Jangan pernah ngebilang kalau legenda itu norak!Lo nggak pernah tahu kan
kebenaran legenda tentang pohon cinta itu?,”ucapku tanpa jeda.” Jadi jangan
pernah ngebilang hal itu lagi.”
“Terserah
deh apa kata lo,”balas Abigail. “Lagian
emang lo mau nulis nama siapa di pohon bangkotan itu? Lindsay Lohan? Atau Kate Winslet? Eh.. tunggu.. tunggu .. atau jangan –jangan lo mau nulis namanya Olga
Syahputra ya? Hahaha..!”
“Stop
ngetawain gue atau bakal ada es jeruk yang tumpah di kepala lo!,” ancamku setengah geram yang membuat si cowok
keriting berkacamata itu kontan diam. Rupanya dia masih punya rasa takut
terhadapku. “Nama siapa yang bakal gue
tulis di pohon cinta itu bukan urusan
lo. Yang pasti, gue bakal ngebuktiin kalau legenda itu memang benar- benar
ada!”
“Tapi
kelulusan kita kan masih dua minggu lagi, hasil ujian kita aja belum keluar.”
“Masa
bodoh. Sekali Tito punya kemauan, gak bakal ada
yang bias menghalangi gue. Titik!,”pungkasku sembari melemparkan
selembar uang sepuluh ribuan ke meja dan bergegas pergi meninggalkan Abigail
yang masih terbengong-bengong.
***
Aku sudah memutuskannya. Ya, akusudah
berpikir hamper ratusan kali untuk membuktikan legenda itu. Meskipun Abigail
atau orang lain menganggap itu hanyalah legenda konyol dan bualan semata, namun
aku mempercayainya. Sama seperti aku mempercayai Tuhan. Biarlah orang menganggapku syirik atau
apalah.. Aku tak butuh ceramah macam
itu .
Dan tentang siapa nama yang kan aku tuliskan
disana, aku juga sudah memikirkannya. Aku akan menorehkan namaku dan namanya.
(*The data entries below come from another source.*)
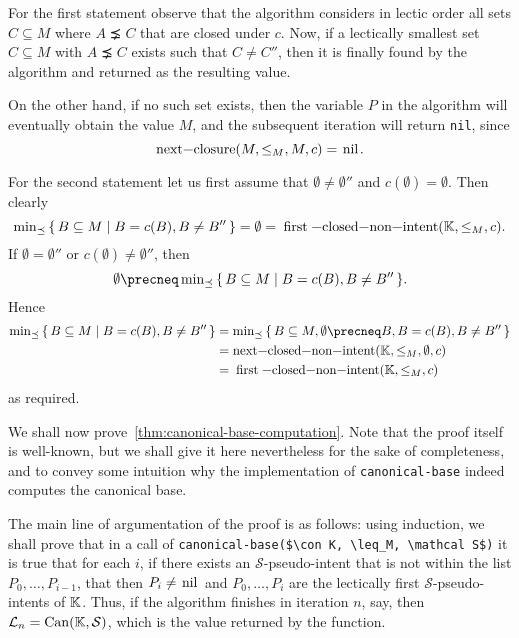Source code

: \begin{Proof}
  For the first statement observe that the algorithm considers in lectic order all sets $C
  \subseteq M$ where $A \precneq C$ that are closed under $c$.  Now, if a lectically
  smallest set $C \subseteq M$ with $A \precneq C$ exists such that $C \neq C''$, then it
  is finally found by the algorithm and returned as the resulting value.

  On the other hand, if no such set exists, then the variable $P$ in the algorithm will
  eventually obtain the value $M$, and the subsequent iteration will return
  \lstinline{nil}, since
  \begin{equation*}
    \text{\lstinline{next-closure}}(M, {\leq_M}, M, c) = \text{\lstinline{nil}}.
  \end{equation*}

  For the second statement let us first assume that $\emptyset \neq \emptyset''$ and
  $c(\emptyset) = \emptyset$.  Then clearly
  \begin{equation*}
    \min\nolimits_{\preceq}\set{ B \subseteq M \mid B = c(B), B \neq B'' } = \emptyset =
    \text{\lstinline{first-closed-non-intent}}(\con K, \leq_M, c).
  \end{equation*}
  If $\emptyset = \emptyset''$ or $c(\emptyset) \neq \emptyset''$, then
  \begin{equation*}
    \emptyset \precneq \min\nolimits_{\preceq}\set{ B \subseteq M \mid B = c(B), B \neq
      B'' }.
  \end{equation*}
  Hence
  \begin{align*}
    \min\nolimits_{\preceq}\set{ B \subseteq M \mid B = c(B), B \neq B'' }
    &= \min\nolimits_{\preceq}\set{ B \subseteq M, \emptyset \precneq B, B = c(B), B \neq
      B''}\\
    &= \text{\lstinline{next-closed-non-intent}}(\con K, \leq_M, \emptyset, c)\\
    &= \text{\lstinline{first-closed-non-intent}}(\con K, \leq_M, c)
  \end{align*}
  as required.
\end{Proof}

We shall now prove~\ref{thm:canonical-base-computation}.  Note that the proof itself is
well-known, but we shall give it here nevertheless for the sake of completeness, and to
convey some intuition why the implementation of \lstinline{canonical-base} indeed computes
the canonical base.

The main line of argumentation of the proof is as follows: using induction, we shall prove
that in a call of \lstinline{canonical-base($\con K, \leq_M, \mathcal S$)} it is true that
for each $i$, if there exists an $\mathcal{S}$-pseudo-intent that is not within the list
$P_0, \dots, P_{i-1}$, that then $P_i \neq \text{\lstinline{nil}}$ and $P_0, \dots, P_i$
are the lectically first $\mathcal{S}$-pseudo-intents of ${\mathbb{K}}$.  Thus, if the algorithm
finishes in iteration $n$, say, then $\mathcal{L}_n = \operatorname{Can}({\mathbb{K}}, \mathcal{S})$, which is
the value returned by the function.

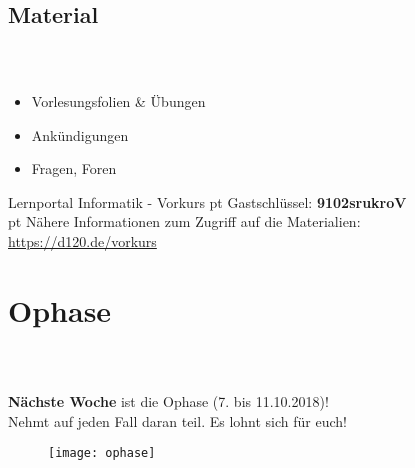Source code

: \subsection{Material}
\begin{frame}
	\frametitle{\insertsectionhead \\ {\small \insertsubsectionhead}}
	\begin{itemize}
		\item Vorlesungsfolien \& Übungen
		\item Ankündigungen
		\item Fragen, Foren
	\end{itemize}

	\begin{block}{Lernportal Informatik - Vorkurs}
		 pt
		\Huge{Gastschlüssel:} \textbf{9102srukroV}\\
		\normalsize
		 pt
		Nähere Informationen zum Zugriff auf die Materialien:\\
		\quad \href{https://d120.de/vorkurs}{https://d120.de/vorkurs}
	\end{block}
\end{frame}

\section{Ophase}
\begin{frame}
	\frametitle{\insertsectionhead \\ {\small \insertsubsectionhead}}
	\textbf{Nächste Woche} ist die Ophase (7. bis 11.10.2018)! \\
	Nehmt auf jeden Fall daran teil. Es lohnt sich für euch!
	\begin{figure}
		\centering
		\texttt{[image: ophase]}
	\end{figure}
\end{frame}


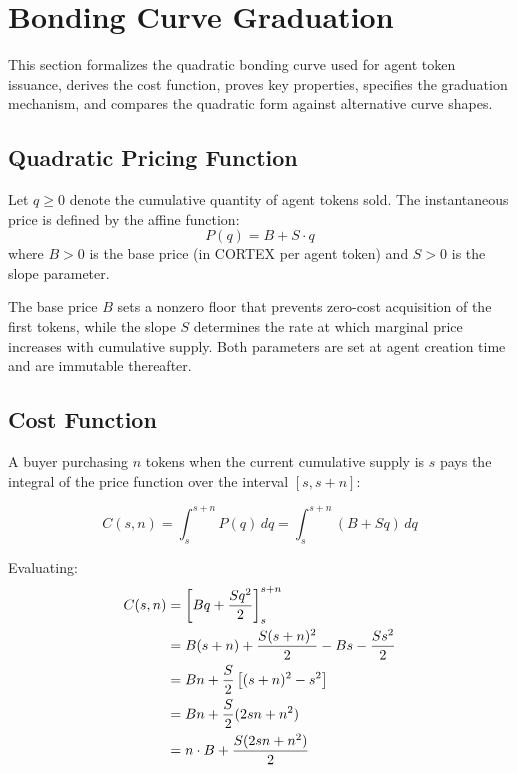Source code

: \section{Bonding Curve Graduation}
\label{sec:bonding-curve}

This section formalizes the quadratic bonding curve used for agent token
issuance, derives the cost function, proves key properties, specifies the
graduation mechanism, and compares the quadratic form against alternative curve
shapes.

\subsection{Quadratic Pricing Function}
\label{subsec:pricing}

\begin{definition}
\label{def:bc-price}
Let $q \geq 0$ denote the cumulative quantity of agent tokens sold. The
instantaneous price is defined by the affine function:
\begin{equation}
  P(q) = B + S \cdot q
  \label{eq:price-function}
\end{equation}
where $B > 0$ is the base price (in CORTEX per agent token) and $S > 0$ is
the slope parameter.
\end{definition}

The base price $B$ sets a nonzero floor that prevents zero-cost acquisition of
the first tokens, while the slope $S$ determines the rate at which marginal
price increases with cumulative supply. Both parameters are set at agent
creation time and are immutable thereafter.

\subsection{Cost Function}
\label{subsec:cost}

A buyer purchasing $n$ tokens when the current cumulative supply is $s$ pays
the integral of the price function over the interval $[s, s+n]$:

\begin{equation}
  C(s, n) = \int_{s}^{s+n} P(q) \, dq = \int_{s}^{s+n} (B + Sq) \, dq
  \label{eq:cost-integral}
\end{equation}

Evaluating:
\begin{align}
  C(s, n) &= \left[ Bq + \frac{S q^2}{2} \right]_{s}^{s+n} \notag \\
  &= B(s+n) + \frac{S(s+n)^2}{2} - Bs - \frac{Ss^2}{2} \notag \\
  &= Bn + \frac{S}{2}\left[(s+n)^2 - s^2\right] \notag \\
  &= Bn + \frac{S}{2}(2sn + n^2) \notag \\
  &= n \cdot B + \frac{S(2sn + n^2)}{2}
  \label{eq:cost-closed}
\end{align}

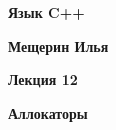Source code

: \documentclass{article}
\begin{document}
	
\begin{center}
	\begin{LARGE}
		\textbf{Язык C++}
	\end{LARGE}
\end{center}
\begin{center}
	\begin{normalsize}
		\textbf{Мещерин Илья}
	\end{normalsize}
\end{center}
\begin{center}
	\begin{Large}
		\textbf{Лекция 12}
	\end{Large}
\end{center}
\begin{center}
	\begin{large}
		\textbf{Аллокаторы}
	\end{large}
\end{center}
\end{document}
Petra Joshua Ardiantara. Cowok tinggi dan ketua ekskul basket yang banyak
digilai gadis- gadis dan para lelaki
berjiwa pink. Dan akulah salah satu
cowok berjiwa pink itu. Bisa dibilang
akulah pengangum terberatnya diantara pengagum-pengagumnya yang lain. Semenjak
insiden bola basket seminggu yang lalu, entah kenapa perhatiannya padaku
jadi berbeda. Saat itu, bola basket yang
sedang dimainkannya bersama teman- teman
ekskul basketnya tanpa sengaja terlempar ke arahku dan sukses membuatku
pingsan. Maka s emenjak itu perhatiannya padaku mendadak tertuju padaku. Dia
sering SMS dan menanyakan keadaanku. Apakah aku baik- baik saja, itulah yang
selalu menjadi pertanyaannya.
Namun biarpun begitu, aku masih belum yakin
terhadap perasaannya. Aku juga masih ragu apakah dia juaga sepertiku atau
tidak. Pasalnya, aku sering melihatnya jalan dengan seorang gadis meskipun kata
teman- teman itu adalah adiknya. Tapi ku
masih berusaha meyakinkan kalau perhatian Petra padaku lebih dari seorang
sahabat. Dan aku akan membuktikannya dengan menuliskan namaku dan namanya di
pohon cinta.
***
“Jadi,
sudah nemuin nama yang mau lo tulis di
pohon itu?,”lagi-lagi Abigail
mengagetkanku yang tengah sibuk mengerjakan tugas penyetaraan reaksi yang
membuat dahiku berkerut.
Sontak aku kupalingkan pandanganku dari buku
diktat tebal dihadapanku kearah Abigail yang tengah sibuk mengenyot-ngenyot lollypop berwarna orange.
“Udah,”jawabku
singkat, membuat Abigail melebarkan mata.
“Siapa?,”tanyanya
penasaran.
“Bukan
urusanmu!”
“Ayolah
Tito, siapa?Kasih tahu dong? Lo pasti mau
nulis nama gue ya, heheheh,”
cellos Abigail sembari menarik- narik kemeja seragamku dengan manja. Aku yang udah bener-
bener emosi karena tingkahnya barusan jadi terpancing. Kontan kututup buku
diktat di hadapanku dan menatap tajam
kearahnya.
“Gue
mau nulis nama Petra di pohon cinta! Puas lo?,” ucapku dengan nada kasar yang
kontan membuat raut Abigail berubah seratus delapan puluh derajat. Mukanya
Nampak kaget begitu mendengar nama yang barusan kusebut. Dan sorot matanya
seolah meredup tanpa binary.
“Oh,
dia ya?,” ucapnya singkat sebelum akhirnya meninggalkanku dengan langkah
gontai. Aku mendadak tersentak. Ada
apa sebenarnya. Baru kali ini
mukanya berubah sedemikian rupa. Bahkan dia meninggalkanku tanpa sepatah
katapun. Apa dia marah dengan tingkah konyolku yang mempercayai legenda itu.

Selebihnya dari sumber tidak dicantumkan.